Work request
Note how many lines in the material have "liked", and give only that figure.

----

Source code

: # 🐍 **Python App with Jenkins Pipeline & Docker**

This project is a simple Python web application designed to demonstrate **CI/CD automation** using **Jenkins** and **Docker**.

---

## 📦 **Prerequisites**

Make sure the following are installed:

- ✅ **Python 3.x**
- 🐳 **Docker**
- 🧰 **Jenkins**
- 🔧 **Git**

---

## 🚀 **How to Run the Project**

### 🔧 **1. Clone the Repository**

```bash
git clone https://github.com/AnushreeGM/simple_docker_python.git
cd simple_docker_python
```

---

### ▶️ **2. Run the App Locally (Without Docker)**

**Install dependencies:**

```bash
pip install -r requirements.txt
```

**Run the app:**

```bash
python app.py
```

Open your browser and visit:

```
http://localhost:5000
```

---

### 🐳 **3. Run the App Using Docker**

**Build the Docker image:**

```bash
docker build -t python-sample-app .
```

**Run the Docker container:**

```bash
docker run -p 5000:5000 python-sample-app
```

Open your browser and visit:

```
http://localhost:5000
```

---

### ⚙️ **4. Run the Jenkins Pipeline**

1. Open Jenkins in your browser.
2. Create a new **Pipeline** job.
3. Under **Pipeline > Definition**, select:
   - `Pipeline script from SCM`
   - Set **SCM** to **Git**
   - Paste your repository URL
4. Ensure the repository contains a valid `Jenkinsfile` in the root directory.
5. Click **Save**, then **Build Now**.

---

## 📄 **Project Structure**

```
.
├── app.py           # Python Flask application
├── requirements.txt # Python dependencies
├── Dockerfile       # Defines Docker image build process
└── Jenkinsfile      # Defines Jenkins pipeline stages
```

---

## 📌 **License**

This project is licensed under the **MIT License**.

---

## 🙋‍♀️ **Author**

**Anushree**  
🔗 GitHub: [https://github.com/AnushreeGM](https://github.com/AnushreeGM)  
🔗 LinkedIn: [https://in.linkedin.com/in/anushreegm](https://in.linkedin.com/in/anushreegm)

----

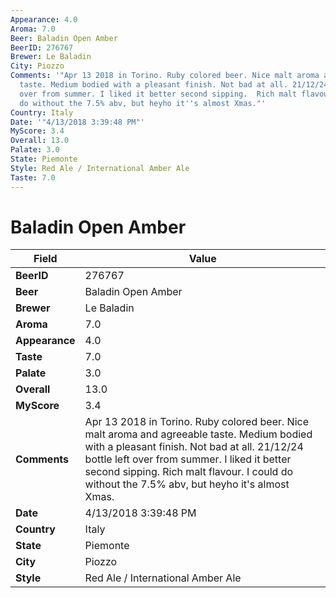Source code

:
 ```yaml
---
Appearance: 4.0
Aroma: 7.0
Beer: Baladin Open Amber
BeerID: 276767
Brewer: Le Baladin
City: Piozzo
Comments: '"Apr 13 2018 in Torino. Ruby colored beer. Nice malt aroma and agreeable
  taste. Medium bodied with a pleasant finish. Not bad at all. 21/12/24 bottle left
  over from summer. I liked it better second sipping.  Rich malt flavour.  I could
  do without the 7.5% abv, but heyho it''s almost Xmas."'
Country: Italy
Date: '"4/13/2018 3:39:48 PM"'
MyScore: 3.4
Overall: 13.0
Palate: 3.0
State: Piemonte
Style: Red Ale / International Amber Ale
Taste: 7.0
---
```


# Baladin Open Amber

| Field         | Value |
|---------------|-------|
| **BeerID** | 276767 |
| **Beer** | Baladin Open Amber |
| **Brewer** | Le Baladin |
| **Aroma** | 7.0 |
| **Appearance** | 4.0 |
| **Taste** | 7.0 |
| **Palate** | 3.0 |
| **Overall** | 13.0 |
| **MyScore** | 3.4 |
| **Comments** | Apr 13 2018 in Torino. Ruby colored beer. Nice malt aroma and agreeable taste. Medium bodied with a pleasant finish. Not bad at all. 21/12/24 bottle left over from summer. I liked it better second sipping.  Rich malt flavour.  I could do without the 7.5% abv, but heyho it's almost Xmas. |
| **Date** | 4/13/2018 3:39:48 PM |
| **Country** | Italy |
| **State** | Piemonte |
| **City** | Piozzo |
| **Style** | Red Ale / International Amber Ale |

----

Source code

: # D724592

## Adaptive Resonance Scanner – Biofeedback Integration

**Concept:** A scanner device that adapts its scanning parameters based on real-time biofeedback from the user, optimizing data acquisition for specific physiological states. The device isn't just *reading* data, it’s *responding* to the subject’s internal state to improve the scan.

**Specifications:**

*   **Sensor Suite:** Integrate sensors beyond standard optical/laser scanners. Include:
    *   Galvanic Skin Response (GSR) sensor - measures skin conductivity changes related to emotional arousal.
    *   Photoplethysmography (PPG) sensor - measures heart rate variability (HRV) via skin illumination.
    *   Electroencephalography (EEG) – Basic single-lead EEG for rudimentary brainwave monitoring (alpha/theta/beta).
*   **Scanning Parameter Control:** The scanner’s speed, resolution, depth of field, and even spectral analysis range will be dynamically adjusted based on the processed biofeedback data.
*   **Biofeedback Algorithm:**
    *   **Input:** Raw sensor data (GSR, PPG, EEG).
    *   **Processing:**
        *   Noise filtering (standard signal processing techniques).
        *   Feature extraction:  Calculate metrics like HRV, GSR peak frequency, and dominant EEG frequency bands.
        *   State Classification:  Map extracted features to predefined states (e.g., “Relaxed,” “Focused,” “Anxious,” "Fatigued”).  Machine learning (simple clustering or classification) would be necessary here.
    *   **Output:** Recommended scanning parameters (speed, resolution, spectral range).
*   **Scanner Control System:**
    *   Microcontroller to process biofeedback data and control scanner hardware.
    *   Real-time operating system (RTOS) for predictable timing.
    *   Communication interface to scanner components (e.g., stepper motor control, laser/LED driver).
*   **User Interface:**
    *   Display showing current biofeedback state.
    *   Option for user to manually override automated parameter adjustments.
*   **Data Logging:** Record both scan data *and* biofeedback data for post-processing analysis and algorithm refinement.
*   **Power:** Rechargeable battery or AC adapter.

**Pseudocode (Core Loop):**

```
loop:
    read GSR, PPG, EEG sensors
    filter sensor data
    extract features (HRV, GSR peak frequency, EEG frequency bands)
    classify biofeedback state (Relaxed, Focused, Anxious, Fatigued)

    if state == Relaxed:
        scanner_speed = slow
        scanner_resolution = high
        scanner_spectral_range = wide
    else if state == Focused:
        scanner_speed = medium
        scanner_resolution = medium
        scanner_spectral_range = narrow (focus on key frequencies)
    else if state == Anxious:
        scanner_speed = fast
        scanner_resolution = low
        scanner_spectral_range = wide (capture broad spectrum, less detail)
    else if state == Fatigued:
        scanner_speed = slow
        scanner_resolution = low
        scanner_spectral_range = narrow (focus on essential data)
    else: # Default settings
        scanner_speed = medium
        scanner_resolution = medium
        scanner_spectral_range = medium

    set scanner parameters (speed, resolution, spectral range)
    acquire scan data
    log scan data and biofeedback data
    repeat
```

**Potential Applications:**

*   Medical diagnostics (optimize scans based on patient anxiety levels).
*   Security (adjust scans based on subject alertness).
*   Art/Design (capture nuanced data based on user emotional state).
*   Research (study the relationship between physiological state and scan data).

----

Task response
2